Instructions for the task: Please say how many lines in the records below contain the word "ditransitive", giving the number alone.

Collected data entries:
Content starts
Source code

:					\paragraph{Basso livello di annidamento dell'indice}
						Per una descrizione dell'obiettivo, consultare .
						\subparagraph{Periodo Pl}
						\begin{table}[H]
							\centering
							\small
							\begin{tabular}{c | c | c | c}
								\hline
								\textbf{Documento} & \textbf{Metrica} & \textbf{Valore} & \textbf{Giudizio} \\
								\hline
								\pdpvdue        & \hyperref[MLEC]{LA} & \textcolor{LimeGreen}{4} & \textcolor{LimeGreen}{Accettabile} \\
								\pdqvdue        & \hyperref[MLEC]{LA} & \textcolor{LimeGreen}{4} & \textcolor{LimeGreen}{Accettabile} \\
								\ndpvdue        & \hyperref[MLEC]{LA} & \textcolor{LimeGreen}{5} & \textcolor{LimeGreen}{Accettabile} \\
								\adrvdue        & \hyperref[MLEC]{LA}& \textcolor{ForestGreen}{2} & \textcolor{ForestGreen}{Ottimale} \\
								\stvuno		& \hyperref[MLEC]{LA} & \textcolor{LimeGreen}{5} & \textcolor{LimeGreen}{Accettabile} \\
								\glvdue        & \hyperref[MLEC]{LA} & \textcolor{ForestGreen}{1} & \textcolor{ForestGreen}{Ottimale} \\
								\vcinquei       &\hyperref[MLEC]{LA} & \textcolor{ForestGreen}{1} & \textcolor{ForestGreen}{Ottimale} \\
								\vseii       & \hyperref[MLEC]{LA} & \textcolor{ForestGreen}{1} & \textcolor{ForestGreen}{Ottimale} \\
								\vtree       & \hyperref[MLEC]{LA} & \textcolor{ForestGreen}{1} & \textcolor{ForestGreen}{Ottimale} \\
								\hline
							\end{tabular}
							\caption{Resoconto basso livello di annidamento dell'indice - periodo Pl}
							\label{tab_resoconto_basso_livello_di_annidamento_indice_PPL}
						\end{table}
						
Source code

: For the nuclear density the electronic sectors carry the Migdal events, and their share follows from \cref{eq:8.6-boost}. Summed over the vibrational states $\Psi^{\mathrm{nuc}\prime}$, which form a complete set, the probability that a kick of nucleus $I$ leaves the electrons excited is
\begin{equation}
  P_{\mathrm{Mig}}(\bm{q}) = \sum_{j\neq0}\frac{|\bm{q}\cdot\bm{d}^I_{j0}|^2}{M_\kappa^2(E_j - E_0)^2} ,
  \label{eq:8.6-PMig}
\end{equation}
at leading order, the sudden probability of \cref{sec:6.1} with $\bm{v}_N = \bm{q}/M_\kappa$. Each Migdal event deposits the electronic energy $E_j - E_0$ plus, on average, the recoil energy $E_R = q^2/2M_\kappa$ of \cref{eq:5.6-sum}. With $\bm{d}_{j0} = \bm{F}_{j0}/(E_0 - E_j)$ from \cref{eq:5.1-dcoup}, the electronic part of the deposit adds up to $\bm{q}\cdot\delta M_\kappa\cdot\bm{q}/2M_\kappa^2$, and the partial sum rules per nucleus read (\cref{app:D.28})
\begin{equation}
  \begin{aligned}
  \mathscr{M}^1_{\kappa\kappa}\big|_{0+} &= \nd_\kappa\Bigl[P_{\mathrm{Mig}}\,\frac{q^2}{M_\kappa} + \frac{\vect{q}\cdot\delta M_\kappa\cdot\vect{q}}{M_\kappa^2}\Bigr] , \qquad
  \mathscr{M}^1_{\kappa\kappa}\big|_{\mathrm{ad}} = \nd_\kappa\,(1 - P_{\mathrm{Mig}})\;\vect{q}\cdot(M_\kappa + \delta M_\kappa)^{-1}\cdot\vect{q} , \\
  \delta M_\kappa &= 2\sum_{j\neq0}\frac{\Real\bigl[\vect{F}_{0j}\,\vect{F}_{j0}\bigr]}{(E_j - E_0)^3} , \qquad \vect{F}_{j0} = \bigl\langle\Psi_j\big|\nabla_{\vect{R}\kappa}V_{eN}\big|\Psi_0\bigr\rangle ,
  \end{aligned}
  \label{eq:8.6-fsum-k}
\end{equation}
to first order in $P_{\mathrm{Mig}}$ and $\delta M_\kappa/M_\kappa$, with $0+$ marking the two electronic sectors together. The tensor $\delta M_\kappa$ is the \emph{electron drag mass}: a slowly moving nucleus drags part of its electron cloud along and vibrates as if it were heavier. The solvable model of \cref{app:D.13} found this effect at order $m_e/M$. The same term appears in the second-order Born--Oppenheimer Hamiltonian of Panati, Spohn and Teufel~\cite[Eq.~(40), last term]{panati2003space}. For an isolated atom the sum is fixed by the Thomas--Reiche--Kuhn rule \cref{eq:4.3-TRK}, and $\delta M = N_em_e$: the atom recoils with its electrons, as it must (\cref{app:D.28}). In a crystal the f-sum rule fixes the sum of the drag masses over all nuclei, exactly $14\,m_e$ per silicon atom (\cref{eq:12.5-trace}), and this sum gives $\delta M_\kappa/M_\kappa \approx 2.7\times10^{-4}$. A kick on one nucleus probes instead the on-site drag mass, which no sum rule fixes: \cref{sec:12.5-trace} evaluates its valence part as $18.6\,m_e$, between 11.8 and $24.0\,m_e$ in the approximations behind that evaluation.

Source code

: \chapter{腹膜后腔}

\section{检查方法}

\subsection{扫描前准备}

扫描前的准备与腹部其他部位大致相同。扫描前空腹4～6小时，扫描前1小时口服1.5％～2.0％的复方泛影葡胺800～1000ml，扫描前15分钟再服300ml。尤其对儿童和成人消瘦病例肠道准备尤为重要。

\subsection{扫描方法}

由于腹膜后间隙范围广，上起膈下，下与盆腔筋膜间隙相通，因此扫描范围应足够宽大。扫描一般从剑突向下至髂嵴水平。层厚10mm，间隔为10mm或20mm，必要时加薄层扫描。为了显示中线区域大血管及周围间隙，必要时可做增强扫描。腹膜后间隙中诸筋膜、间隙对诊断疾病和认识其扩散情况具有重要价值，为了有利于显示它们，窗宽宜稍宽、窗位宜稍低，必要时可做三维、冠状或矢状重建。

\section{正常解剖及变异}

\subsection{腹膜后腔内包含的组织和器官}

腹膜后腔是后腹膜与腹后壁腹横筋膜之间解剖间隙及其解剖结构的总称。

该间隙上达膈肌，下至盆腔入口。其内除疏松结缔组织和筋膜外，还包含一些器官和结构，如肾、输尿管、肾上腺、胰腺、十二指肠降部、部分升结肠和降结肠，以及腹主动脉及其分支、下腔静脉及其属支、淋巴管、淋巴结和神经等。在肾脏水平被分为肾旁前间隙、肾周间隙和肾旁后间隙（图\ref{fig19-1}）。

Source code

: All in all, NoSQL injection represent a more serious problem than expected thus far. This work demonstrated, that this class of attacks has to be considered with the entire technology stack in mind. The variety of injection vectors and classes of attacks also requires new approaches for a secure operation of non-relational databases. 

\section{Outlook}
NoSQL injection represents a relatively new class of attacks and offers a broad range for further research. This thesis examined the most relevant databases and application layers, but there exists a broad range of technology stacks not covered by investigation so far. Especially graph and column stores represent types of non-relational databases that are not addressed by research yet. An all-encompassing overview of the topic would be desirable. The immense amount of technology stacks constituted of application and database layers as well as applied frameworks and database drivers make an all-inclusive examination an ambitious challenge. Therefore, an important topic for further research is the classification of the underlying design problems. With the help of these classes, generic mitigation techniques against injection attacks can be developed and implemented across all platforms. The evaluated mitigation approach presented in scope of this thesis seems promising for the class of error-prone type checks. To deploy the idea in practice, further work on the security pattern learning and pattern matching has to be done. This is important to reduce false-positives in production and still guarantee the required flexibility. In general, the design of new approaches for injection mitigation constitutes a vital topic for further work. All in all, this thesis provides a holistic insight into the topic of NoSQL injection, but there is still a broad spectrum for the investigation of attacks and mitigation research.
Content ends
Content starts
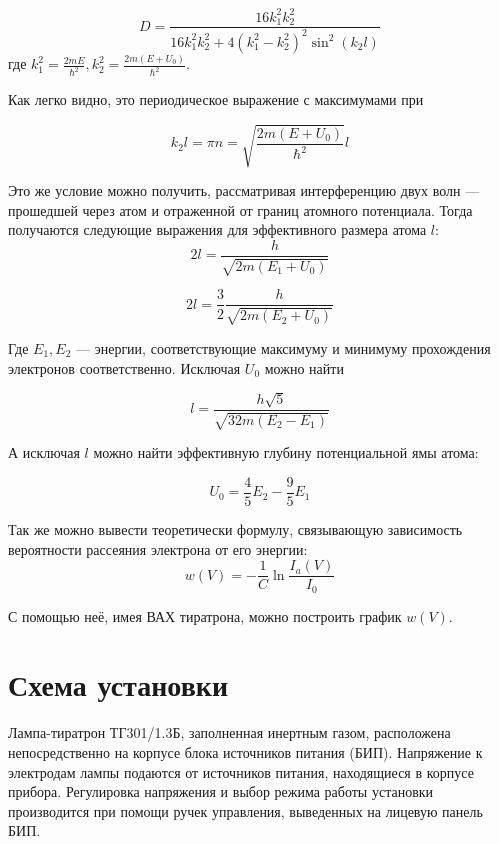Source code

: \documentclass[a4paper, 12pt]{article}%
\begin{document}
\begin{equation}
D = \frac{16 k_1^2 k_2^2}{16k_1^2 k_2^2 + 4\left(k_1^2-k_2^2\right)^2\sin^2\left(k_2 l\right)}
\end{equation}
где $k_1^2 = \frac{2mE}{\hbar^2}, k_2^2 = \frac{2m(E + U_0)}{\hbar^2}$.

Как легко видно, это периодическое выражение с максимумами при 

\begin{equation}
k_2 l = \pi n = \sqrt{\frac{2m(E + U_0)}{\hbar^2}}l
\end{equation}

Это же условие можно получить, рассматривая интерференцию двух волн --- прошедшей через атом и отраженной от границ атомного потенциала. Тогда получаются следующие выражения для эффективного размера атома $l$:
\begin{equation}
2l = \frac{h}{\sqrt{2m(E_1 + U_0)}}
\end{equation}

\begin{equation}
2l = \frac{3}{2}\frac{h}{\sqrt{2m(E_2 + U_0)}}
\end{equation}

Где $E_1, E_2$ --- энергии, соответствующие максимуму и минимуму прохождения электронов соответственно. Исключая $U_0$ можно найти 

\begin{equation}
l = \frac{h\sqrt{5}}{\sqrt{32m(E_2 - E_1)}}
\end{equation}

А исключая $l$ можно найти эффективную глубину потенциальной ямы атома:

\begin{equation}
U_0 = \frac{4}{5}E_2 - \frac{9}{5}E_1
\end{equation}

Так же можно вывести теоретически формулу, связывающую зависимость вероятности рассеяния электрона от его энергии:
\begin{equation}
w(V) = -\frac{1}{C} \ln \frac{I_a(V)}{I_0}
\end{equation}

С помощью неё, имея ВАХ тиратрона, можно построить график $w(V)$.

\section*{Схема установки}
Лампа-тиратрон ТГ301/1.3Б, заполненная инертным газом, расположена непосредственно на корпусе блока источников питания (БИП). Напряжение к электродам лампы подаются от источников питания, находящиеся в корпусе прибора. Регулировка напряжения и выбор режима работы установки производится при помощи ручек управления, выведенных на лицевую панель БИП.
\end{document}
Content ends
Content starts
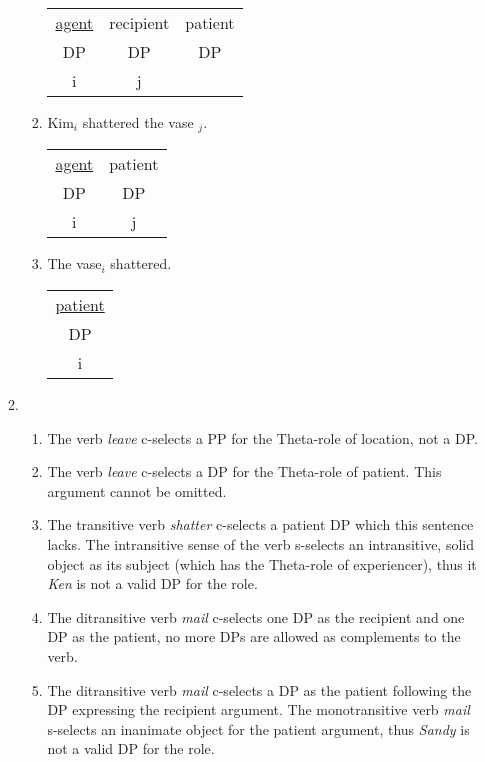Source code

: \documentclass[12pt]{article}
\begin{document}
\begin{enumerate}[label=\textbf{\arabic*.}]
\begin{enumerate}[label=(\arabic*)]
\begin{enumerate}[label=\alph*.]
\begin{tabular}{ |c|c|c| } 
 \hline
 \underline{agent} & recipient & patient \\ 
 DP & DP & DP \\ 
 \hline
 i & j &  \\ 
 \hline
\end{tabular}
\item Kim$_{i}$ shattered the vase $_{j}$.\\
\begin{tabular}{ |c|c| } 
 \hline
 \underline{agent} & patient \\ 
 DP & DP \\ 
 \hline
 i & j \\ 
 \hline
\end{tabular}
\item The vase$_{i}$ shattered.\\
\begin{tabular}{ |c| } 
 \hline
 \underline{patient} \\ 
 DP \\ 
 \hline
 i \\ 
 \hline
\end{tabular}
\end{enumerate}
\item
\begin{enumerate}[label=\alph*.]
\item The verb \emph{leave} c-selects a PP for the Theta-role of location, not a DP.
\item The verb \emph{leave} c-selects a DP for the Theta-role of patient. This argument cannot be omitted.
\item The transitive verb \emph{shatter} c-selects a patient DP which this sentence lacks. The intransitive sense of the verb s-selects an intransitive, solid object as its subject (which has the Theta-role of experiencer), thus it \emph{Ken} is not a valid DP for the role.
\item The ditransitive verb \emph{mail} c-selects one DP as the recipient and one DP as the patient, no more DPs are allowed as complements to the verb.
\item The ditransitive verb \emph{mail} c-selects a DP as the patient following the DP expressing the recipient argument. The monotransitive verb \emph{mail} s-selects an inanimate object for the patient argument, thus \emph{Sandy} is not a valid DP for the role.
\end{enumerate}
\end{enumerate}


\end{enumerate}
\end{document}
Content ends
Response to this task: 2